According to Laura Stuart, a volunteer assisting the convoy, the convoy leader has been waiting at the Libyan side of the Salloum border crossing for more than a week.
The ministry statement “granted approval for the convoy’s application” and pledged to continue its cooperation with the convoy to help deliver the aid to Gaza. The ministry has granted the convoy permission to access the port of Al-Arish via sea and land.
As the convoy cannot travel through the border crossing, the alternatives are land or air travel. “It is not feasible to hire a ship and an airplane to carry the convoy vehicles and passengers to Al-Arish from Libya. They have been quoted £60,000 to do that,” Stuart said.
“It looks as though some elements of Egypt’s security are still following an out-dated policy of non-cooperation with the aid convoy’s request to drive through Egypt,” said Stuart.
She reported that the convoy has decreased in size because of the delay caused by the Egyptian authorities. Some members “have reluctantly had to leave and go home because of work or family needs”. She added that many members of the convoy are still in Libya waiting to enter Egypt. “I believe these people consider it a matter of personal honour to ensure that the aid and vehicles reach the people of Gaza so are prepared to sit out the wait for permission to enter Egypt,” she said.

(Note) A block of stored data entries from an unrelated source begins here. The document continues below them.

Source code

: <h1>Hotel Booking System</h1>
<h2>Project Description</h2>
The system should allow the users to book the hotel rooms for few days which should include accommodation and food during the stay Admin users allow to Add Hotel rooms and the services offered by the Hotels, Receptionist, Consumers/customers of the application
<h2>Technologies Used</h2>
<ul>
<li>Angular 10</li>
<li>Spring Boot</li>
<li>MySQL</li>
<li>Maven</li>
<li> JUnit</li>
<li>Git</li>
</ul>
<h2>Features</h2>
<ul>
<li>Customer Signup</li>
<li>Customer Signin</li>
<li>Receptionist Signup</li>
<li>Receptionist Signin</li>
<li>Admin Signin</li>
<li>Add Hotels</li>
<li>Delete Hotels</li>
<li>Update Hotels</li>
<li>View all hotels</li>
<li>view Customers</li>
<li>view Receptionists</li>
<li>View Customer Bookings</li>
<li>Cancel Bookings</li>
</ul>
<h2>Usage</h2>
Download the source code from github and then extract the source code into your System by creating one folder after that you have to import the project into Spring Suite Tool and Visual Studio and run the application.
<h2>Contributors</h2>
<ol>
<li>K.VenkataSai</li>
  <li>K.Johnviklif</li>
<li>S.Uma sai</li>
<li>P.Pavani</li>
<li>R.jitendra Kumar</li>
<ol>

Stuart said that the convoy has travelled through the UK, France, Spain, Morocco, Algeria, Tunisia and Libya. She said the convoy was often provided with police escorts in North African countries and “met by welcoming committees with an interest in human rights and humanitarian aid work, plus the ordinary citizens of those countries who feel so sad about what the Palestinians have to endure”.
Many members of the convoy were part of the Freedom Flotilla raided by the Israeli Defence Forces in 2010. The raid ended with the death of nine activists and many injuries.
The group used its Facebook page to encourage people to contact the Egyptian authorities to demand the convoy be allowed into Egypt. “We appeal to those in a position to make the plight of the aid convoy known to the leadership in Egypt to please do so,” Stuart said.